Immulon 2HB 96-well plates (Fisher Scientific, Pittsburgh, PA) were coated with serum-free EILV/CHIKV culture supernatants diluted in PBS, to a final concentration of 5 x 104 PFU per well or with CLA at a 1:400 dilution and incubated overnight at 4°C. These antigen dilutions were optimized in titration experiments against polyclonal sera. Plates were blocked with 100 μL of InBlock buffer (InBios, Inc., Seattle, WA) for 1 h at room temperature (RT) and washed 5 times with 300 μL of 0.1% Tween-20 in PBS using an automatic plate washer (BIO-RAD, Model 1575 ImmunoWash, Hercules, CA).

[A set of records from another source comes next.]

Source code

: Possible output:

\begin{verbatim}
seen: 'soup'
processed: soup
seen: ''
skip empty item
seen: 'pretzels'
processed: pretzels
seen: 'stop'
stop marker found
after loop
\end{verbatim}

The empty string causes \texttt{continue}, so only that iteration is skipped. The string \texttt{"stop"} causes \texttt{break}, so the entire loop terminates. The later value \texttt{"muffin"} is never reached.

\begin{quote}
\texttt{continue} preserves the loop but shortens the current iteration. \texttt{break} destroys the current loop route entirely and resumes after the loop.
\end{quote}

Serum samples were diluted 1:100 in EB-C sample dilution buffer (SDB; InBios) and 2-fold serial dilutions were added to plates followed by incubation for 1 h at RT. Plates were washed as described above, and 50 μL of biotin-conjugated goat anti-mouse IgG (Jackson ImmunoResearch Laboratories, West Grove, PA) were added at a dilution of 1:10,000 in SDB and plates were incubated for 1 h at RT. Then, plates were washed, and 50 μL streptavidin-conjugated horseradish peroxidase (HRP) (Roche Diagnostics, Indianapolis, IN) were added at a dilution of 1:10,000 in SDB, and plates were incubated for 1 h at RT. Plates were washed and 75 μL of 3,3’,5,5’-tetramethylbenzidine substrate (TMB; Sigma) were added, incubated for 10 min at RT, and the reaction was stopped with 50 μL of 0.5M sulfuric acid. Absorbance values were read at 450 nm on a VERSAmax tunable microplate reader (Molecular Devices, Sunnyvale, CA).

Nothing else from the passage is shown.